■ **Data provided**

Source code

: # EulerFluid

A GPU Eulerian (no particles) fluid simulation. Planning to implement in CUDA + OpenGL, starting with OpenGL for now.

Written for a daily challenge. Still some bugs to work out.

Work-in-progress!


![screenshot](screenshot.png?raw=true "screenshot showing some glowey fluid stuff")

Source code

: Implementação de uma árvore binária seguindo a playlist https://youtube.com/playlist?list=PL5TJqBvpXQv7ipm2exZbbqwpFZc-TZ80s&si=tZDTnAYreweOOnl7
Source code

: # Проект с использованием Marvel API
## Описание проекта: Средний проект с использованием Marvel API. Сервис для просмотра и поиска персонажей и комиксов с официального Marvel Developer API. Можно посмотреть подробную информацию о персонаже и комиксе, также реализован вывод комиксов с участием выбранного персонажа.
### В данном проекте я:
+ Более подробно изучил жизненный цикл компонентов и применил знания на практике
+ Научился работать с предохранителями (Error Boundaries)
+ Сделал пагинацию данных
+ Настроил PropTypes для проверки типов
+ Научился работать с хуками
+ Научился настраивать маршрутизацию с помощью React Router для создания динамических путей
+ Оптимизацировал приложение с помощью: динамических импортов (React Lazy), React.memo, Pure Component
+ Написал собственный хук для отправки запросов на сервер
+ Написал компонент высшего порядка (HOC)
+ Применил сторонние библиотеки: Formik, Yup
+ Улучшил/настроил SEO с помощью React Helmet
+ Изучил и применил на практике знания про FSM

...

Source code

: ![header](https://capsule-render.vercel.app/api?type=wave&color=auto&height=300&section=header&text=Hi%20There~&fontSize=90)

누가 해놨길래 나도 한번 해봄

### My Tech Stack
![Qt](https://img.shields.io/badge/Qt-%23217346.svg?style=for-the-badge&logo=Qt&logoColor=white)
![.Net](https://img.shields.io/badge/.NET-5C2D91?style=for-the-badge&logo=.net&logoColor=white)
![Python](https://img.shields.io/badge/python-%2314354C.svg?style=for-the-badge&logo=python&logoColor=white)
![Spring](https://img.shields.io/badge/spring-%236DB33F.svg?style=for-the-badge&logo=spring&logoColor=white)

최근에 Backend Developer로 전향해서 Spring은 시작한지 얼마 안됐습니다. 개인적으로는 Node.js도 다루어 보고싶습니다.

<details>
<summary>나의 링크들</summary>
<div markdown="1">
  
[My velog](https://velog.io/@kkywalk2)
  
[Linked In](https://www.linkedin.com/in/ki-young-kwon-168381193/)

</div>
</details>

■ **Task objective**
Using the entries above, give again exactly the lines from the line holding "Written for a" through the line holding "знания про FSM". Include both end lines and nothing else.

■ **Answer box**
Written for a daily challenge. Still some bugs to work out.

Work-in-progress!


![screenshot](screenshot.png?raw=true "screenshot showing some glowey fluid stuff")

Source code

: Implementação de uma árvore binária seguindo a playlist https://youtube.com/playlist?list=PL5TJqBvpXQv7ipm2exZbbqwpFZc-TZ80s&si=tZDTnAYreweOOnl7
Source code

: # Проект с использованием Marvel API
## Описание проекта: Средний проект с использованием Marvel API. Сервис для просмотра и поиска персонажей и комиксов с официального Marvel Developer API. Можно посмотреть подробную информацию о персонаже и комиксе, также реализован вывод комиксов с участием выбранного персонажа.
### В данном проекте я:
+ Более подробно изучил жизненный цикл компонентов и применил знания на практике
+ Научился работать с предохранителями (Error Boundaries)
+ Сделал пагинацию данных
+ Настроил PropTypes для проверки типов
+ Научился работать с хуками
+ Научился настраивать маршрутизацию с помощью React Router для создания динамических путей
+ Оптимизацировал приложение с помощью: динамических импортов (React Lazy), React.memo, Pure Component
+ Написал собственный хук для отправки запросов на сервер
+ Написал компонент высшего порядка (HOC)
+ Применил сторонние библиотеки: Formik, Yup
+ Улучшил/настроил SEO с помощью React Helmet
+ Изучил и применил на практике знания про FSM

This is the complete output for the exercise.